REQUIRED WORK ▸ Return every record below exactly as written.

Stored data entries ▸

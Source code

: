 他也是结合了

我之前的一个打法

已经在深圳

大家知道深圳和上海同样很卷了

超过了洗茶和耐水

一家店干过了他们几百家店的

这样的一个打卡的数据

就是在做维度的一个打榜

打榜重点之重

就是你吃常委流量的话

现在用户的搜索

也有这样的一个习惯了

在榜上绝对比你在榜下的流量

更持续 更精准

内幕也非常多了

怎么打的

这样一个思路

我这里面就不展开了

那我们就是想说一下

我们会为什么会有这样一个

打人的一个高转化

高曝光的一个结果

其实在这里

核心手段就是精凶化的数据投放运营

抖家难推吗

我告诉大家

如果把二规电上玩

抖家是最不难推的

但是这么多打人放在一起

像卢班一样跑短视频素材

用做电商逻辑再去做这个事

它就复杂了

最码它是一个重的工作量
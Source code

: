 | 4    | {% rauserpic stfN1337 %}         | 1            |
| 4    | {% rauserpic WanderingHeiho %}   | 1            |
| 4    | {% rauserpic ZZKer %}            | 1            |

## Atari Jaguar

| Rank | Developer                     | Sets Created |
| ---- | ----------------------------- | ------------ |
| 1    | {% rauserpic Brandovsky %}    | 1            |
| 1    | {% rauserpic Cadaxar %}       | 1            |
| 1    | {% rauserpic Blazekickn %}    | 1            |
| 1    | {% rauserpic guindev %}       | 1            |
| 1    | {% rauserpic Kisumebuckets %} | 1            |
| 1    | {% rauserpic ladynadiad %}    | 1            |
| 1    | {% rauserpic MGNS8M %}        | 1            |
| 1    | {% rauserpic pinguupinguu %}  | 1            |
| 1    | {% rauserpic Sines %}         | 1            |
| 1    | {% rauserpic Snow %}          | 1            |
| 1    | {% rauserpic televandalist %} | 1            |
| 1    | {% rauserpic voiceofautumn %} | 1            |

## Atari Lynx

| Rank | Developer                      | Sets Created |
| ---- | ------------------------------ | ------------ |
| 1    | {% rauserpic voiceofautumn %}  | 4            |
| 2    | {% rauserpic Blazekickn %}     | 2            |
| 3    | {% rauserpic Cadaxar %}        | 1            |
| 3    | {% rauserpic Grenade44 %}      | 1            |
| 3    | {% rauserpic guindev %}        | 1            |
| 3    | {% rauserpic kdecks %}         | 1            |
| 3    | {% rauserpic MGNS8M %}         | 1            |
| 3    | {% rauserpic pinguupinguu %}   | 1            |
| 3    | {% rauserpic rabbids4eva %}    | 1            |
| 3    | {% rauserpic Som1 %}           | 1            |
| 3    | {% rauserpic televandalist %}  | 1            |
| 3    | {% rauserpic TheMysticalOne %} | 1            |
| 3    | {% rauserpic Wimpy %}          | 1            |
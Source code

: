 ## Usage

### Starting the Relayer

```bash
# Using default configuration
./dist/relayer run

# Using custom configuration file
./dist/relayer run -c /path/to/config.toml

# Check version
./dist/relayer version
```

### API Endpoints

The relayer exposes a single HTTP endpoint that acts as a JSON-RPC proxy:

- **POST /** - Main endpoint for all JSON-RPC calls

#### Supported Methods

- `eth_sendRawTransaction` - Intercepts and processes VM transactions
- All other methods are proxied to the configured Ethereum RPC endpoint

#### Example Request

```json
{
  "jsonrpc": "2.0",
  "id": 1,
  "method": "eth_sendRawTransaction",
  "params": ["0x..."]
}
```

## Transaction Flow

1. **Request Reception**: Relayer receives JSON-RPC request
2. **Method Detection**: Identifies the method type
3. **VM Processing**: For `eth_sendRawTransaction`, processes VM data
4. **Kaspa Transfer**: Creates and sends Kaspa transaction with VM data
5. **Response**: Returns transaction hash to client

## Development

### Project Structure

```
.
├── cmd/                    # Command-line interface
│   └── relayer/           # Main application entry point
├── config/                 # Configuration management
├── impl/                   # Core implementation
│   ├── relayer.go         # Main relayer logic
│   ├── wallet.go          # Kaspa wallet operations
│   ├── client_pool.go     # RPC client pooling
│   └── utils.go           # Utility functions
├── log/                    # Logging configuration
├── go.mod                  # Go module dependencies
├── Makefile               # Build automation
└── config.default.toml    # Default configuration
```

REPLY TO THE TASK ▸
Source code

: 他也是结合了

我之前的一个打法

已经在深圳

大家知道深圳和上海同样很卷了

超过了洗茶和耐水

一家店干过了他们几百家店的

这样的一个打卡的数据

就是在做维度的一个打榜

打榜重点之重

就是你吃常委流量的话

现在用户的搜索

也有这样的一个习惯了

在榜上绝对比你在榜下的流量

更持续 更精准

内幕也非常多了

怎么打的

这样一个思路

我这里面就不展开了

那我们就是想说一下

我们会为什么会有这样一个

打人的一个高转化

高曝光的一个结果

其实在这里

核心手段就是精凶化的数据投放运营

抖家难推吗

我告诉大家

如果把二规电上玩

抖家是最不难推的

但是这么多打人放在一起

像卢班一样跑短视频素材

用做电商逻辑再去做这个事

它就复杂了

最码它是一个重的工作量
Source code

: | 4    | {% rauserpic stfN1337 %}         | 1            |
| 4    | {% rauserpic WanderingHeiho %}   | 1            |
| 4    | {% rauserpic ZZKer %}            | 1            |

## Atari Jaguar

| Rank | Developer                     | Sets Created |
| ---- | ----------------------------- | ------------ |
| 1    | {% rauserpic Brandovsky %}    | 1            |
| 1    | {% rauserpic Cadaxar %}       | 1            |
| 1    | {% rauserpic Blazekickn %}    | 1            |
| 1    | {% rauserpic guindev %}       | 1            |
| 1    | {% rauserpic Kisumebuckets %} | 1            |
| 1    | {% rauserpic ladynadiad %}    | 1            |
| 1    | {% rauserpic MGNS8M %}        | 1            |
| 1    | {% rauserpic pinguupinguu %}  | 1            |
| 1    | {% rauserpic Sines %}         | 1            |
| 1    | {% rauserpic Snow %}          | 1            |
| 1    | {% rauserpic televandalist %} | 1            |
| 1    | {% rauserpic voiceofautumn %} | 1            |

## Atari Lynx

| Rank | Developer                      | Sets Created |
| ---- | ------------------------------ | ------------ |
| 1    | {% rauserpic voiceofautumn %}  | 4            |
| 2    | {% rauserpic Blazekickn %}     | 2            |
| 3    | {% rauserpic Cadaxar %}        | 1            |
| 3    | {% rauserpic Grenade44 %}      | 1            |
| 3    | {% rauserpic guindev %}        | 1            |
| 3    | {% rauserpic kdecks %}         | 1            |
| 3    | {% rauserpic MGNS8M %}         | 1            |
| 3    | {% rauserpic pinguupinguu %}   | 1            |
| 3    | {% rauserpic rabbids4eva %}    | 1            |
| 3    | {% rauserpic Som1 %}           | 1            |
| 3    | {% rauserpic televandalist %}  | 1            |
| 3    | {% rauserpic TheMysticalOne %} | 1            |
| 3    | {% rauserpic Wimpy %}          | 1            |
Source code

: ## Usage

### Starting the Relayer

```bash
# Using default configuration
./dist/relayer run

# Using custom configuration file
./dist/relayer run -c /path/to/config.toml

# Check version
./dist/relayer version
```

### API Endpoints

The relayer exposes a single HTTP endpoint that acts as a JSON-RPC proxy:

- **POST /** - Main endpoint for all JSON-RPC calls

#### Supported Methods

- `eth_sendRawTransaction` - Intercepts and processes VM transactions
- All other methods are proxied to the configured Ethereum RPC endpoint

#### Example Request

```json
{
  "jsonrpc": "2.0",
  "id": 1,
  "method": "eth_sendRawTransaction",
  "params": ["0x..."]
}
```

## Transaction Flow

1. **Request Reception**: Relayer receives JSON-RPC request
2. **Method Detection**: Identifies the method type
3. **VM Processing**: For `eth_sendRawTransaction`, processes VM data
4. **Kaspa Transfer**: Creates and sends Kaspa transaction with VM data
5. **Response**: Returns transaction hash to client

## Development

### Project Structure

```
.
├── cmd/                    # Command-line interface
│   └── relayer/           # Main application entry point
├── config/                 # Configuration management
├── impl/                   # Core implementation
│   ├── relayer.go         # Main relayer logic
│   ├── wallet.go          # Kaspa wallet operations
│   ├── client_pool.go     # RPC client pooling
│   └── utils.go           # Utility functions
├── log/                    # Logging configuration
├── go.mod                  # Go module dependencies
├── Makefile               # Build automation
└── config.default.toml    # Default configuration
```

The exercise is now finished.